初见花晚晴这幅打扮,皇甫寻的确差点儿就认不出她了,一直便觉她眉眼里隐隐有些异族风情,这会儿见她穿着金央的服饰,倒总算让他想明白了什么。
“未料要驻扎于此,所以就没备什么酒菜,不过我已派下人去寻,如各位有这耐性,不消片刻酒菜自会奉上。”白煜解释,刻意装作不知尉迟封话中所指。然而白煜这番四两拨千斤的态度,倒让尉迟兰馨更郁郁难平,那方笑得越得意,她越恨不能在他身上掏个窟窿。如不是他仍挟持着花晚晴,她倒想立即叫这男子知道他们尉迟家军的厉害。

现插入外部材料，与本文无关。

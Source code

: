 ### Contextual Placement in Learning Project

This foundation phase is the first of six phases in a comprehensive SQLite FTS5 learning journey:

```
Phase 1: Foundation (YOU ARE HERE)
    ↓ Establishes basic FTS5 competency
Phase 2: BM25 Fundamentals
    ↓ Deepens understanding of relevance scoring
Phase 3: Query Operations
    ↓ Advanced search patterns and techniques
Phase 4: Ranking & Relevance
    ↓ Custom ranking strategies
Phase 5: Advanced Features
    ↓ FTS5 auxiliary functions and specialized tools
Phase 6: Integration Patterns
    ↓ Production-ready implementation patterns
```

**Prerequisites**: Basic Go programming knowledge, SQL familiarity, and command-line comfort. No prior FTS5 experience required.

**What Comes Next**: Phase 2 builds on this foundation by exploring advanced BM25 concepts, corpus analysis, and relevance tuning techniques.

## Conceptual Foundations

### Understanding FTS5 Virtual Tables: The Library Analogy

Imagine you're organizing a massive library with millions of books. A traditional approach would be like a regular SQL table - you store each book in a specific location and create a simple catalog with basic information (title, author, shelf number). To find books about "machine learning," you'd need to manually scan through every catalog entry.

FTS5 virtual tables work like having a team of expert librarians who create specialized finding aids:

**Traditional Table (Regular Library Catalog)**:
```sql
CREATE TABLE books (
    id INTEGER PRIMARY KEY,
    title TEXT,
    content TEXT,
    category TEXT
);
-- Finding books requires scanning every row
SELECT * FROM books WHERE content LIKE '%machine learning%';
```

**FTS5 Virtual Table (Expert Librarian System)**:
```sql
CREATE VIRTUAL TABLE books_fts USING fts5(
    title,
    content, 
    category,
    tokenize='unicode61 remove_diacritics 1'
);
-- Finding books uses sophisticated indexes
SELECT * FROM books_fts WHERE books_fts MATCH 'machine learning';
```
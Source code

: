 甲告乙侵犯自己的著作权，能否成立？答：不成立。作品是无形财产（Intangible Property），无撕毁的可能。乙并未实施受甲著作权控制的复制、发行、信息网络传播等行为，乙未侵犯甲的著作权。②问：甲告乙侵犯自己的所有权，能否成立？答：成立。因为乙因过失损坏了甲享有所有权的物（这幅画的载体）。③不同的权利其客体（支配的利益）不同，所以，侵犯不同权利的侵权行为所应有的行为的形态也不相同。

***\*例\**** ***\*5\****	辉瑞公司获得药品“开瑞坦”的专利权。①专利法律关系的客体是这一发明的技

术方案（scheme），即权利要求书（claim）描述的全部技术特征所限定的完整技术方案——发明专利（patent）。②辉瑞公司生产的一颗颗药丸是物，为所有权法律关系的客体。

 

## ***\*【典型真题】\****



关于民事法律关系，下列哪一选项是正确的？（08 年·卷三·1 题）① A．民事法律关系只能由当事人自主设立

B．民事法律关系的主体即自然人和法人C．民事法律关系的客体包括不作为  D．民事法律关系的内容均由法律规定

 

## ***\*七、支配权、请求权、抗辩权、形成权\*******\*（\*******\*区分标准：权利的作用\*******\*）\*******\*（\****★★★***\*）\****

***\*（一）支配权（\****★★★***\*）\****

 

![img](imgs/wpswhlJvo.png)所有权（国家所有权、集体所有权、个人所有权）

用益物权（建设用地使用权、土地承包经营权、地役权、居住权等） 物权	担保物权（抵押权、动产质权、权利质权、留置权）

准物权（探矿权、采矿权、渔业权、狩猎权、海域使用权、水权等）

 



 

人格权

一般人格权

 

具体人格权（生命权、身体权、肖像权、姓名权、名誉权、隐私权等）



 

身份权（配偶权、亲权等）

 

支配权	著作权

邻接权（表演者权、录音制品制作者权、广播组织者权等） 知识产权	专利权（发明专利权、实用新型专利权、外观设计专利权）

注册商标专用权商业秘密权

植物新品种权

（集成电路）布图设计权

“我想大皇子此言是忘了您至今还没回到金央,若论及主人、客人,倒是我们怠慢了大皇子您呢?”皇甫寻笑说,举起酒樽要敬那白煜一杯。这看似觥筹交错的盛宴,背地里的煞气各自流窜。明眼人一瞧,便知寒光闪闪的刀刃已悬在帐顶。
大皇子?!什么大皇子?
花晚晴只知白煜身份尊贵却未想他会是这么一个身份,可这样的男子又能从她身上得到什么?她不敢妄动,一路走来即便朱鸢对她十分照顾,但此时这护主心切的姑娘正握着刀柄顶在她的腰上。花晚晴无声无息地叹了口气,也只好听天由命了。
白煜没有食言,仅用了几杯酒的时间,派去的手下便带着美酒佳肴回到帐内,同时入帐的还有皇甫寻的亲信程一,他一入帐便附在皇甫寻的耳边嘀咕什么,可若想从皇甫寻的神情瞧出端倪,却是件极难的事儿。
“请——”白煜说,举起了酒杯。
相较白煜的处变不惊,朱鸢有些疑虑,她小心翼翼地盯着程一,隐隐察觉那个男子亦是个厉害角色。
“美酒有之,佳肴有之,或大皇子还需要一些姑娘助兴?”尉迟封饮下一杯酒,似无心说。他起手欲拍,但被他身后的尉迟兰馨气急败坏地拦了下来。尉迟兰馨瞪着哥哥,又使劲儿地在他臂上拧了一下,眼角冷不丁地瞟向帐外,那忽然出现又都配着刀的,金央打扮的大汉身影。
朱鸢轻笑,立即明白为何主子能这般气定神闲了。
“明人不说暗话。既尉迟将军有把握在这方将我拦下,想必也是底气十足的,只是我有胆子迎将军和世子到帐中一坐,亦不会毫无准备。看来世子和将军是嫌这儿不够热闹,莫非是想提前送上厚礼,好恭贺我大婚在即?”
“大婚?”
尉迟兰馨震惊地低叫出声,她望向花晚晴,那方却仍垂着脑袋,紧抿着唇。
“这么说,之前金央使节向皇上要求和亲一事只不过是大皇子的障眼法,大皇子亲自前来,其实是为——”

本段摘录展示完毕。